NEW YORK, NY.- Laurence Miller Gallery is presenting selected works from the surreal, erotic, seductive, primordial photographs of Roger Mertin, from his series Plastic Love Dream. Published in a limited edition portfolio in 1983, these prints remain today a powerful tribute to this unique artist who explored the boundaries of photography in terms of both subject and technique.

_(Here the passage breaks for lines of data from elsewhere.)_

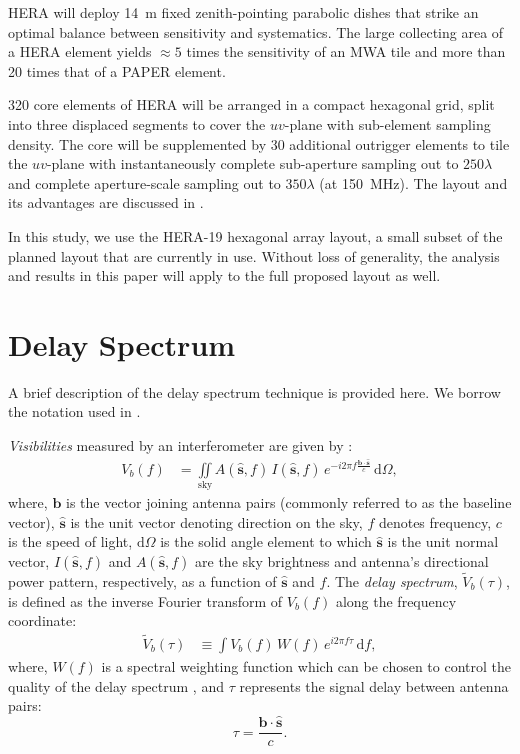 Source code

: \documentclass[preprint2,iop,numberedappendix,twocolappendix,appendixfloats]{emulateapj}
\newcommand{\dif}{\mathrm{d}}
\begin{document}
HERA will deploy 14~m fixed zenith-pointing parabolic dishes that strike an optimal balance between sensitivity and systematics. The large collecting area of a HERA element yields $\approx 5$ times the sensitivity of an MWA tile and more than 20 times that of a PAPER element. 

320 core elements of HERA will be arranged in a compact hexagonal grid, split into three displaced segments to cover the $uv$-plane with sub-element sampling density. The core will be supplemented by 30 additional outrigger elements to tile the $uv$-plane with instantaneously complete sub-aperture sampling out to $250\lambda$ and complete aperture-scale sampling out to $350\lambda$ (at 150~MHz). The layout and its advantages are discussed in \citet{dil16}.

In this study, we use the HERA-19 hexagonal array layout, a small subset of the planned layout that are currently in use. Without loss of generality, the analysis and results in this paper will apply to the full proposed layout as well.

\section{Delay Spectrum}\label{sec:delay-spectrum}

A brief description of the delay spectrum technique \citep{par12a,par12b} is provided here. We borrow the notation used in \citet{thy15a}. 

{\it Visibilities} measured by an interferometer are given by \citep{van34,zer38,tho01}:
\begin{align}\label{eqn:obsvis}
  V_b(f) &= \iint\limits_\textrm{sky} A(\hat{\boldsymbol{s}},f)\,I(\hat{\boldsymbol{s}},f)\,e^{-i2\pi f\frac{\boldsymbol{b}\cdot\hat{\boldsymbol{s}}}{c}}\,\dif\Omega,
\end{align}
where, $\boldsymbol{b}$ is the vector joining antenna pairs (commonly referred to as the baseline vector), $\hat{\boldsymbol{s}}$ is the unit vector denoting direction on the sky, $f$ denotes frequency, $c$ is the speed of light, $\dif\Omega$ is the solid angle element to which $\hat{\boldsymbol{s}}$ is the unit normal vector, $I(\hat{\boldsymbol{s}},f)$ and $A(\hat{\boldsymbol{s}},f)$ are the sky brightness and antenna's directional power pattern, respectively, as a function of $\hat{\boldsymbol{s}}$ and $f$. The {\it delay spectrum}, $\tilde{V}_b(\tau)$, is defined as the inverse Fourier transform of $V_b(f)$ along the frequency coordinate:
\begin{align}\label{eqn:delay-transform}
  \tilde{V}_b(\tau) &\equiv \int V_b(f)\,W(f)\,e^{i2\pi f\tau}\,\dif f,
\end{align}
where, $W(f)$ is a spectral weighting function which can be chosen to control the quality of the delay spectrum \citep{ved12,thy13}, and $\tau$ represents the signal delay between antenna pairs:
\begin{equation}\label{eqn:delay}
  \tau = \frac{\boldsymbol{b}\cdot\hat{\boldsymbol{s}}}{c}.
\end{equation}
\end{document}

The pictures in the series Plastic Love Dream are statements about the IDEA of the erotic package. If they are erotic, they are so coincidentally. There is a kind of distance, a kind of intimate showcase effect in these pictures that forces us to consider the women as Bodies. Our experience of these Bodies is a refractory one, potential and mental. The light does not caress or penetrate it rebounds. The Bodies are fragmented. Erogenous Zones isolated or exaggerated, they are shiny latex dolls waiting to be used, neutral in their protective shields of light and transparent armour. The spaces are ambiguous, undefined, quiet. Even the landscapes are close; they are settings, not places. Their location is somewhere within our minds. The prints themselves are hard and brilliant; undeniable facts, brittle mysteries which despite their tangibility, remain distant. Reflecting upon their surfaces, we are challenged to activate the scenario placed before us. We are reminded that our plastic obsessions are waiting to be consumed. -- Gary Metz, Excerpted from the Introduction to the Plastic Love Dream Portfolio
Roger Mertin was born in 1942 and attended the Rochester Institute of Technology, earning a BFA degree in 1965. This was followed by graduate work with Nathan Lyons at the Visual Studies Workshop. Mertin was awarded a Guggenheim Fellowship in 1974, and a National Endowment for the Arts Fellowship in 1976. His work was exhibited widely throughout the 1970s and 1980s, including in Mirrors and Windows at the Museum of Modern Art, NYC, in 1978. His photographs have been widely collected in Europe, Canada and the United States. Roger Mertin died in 2001.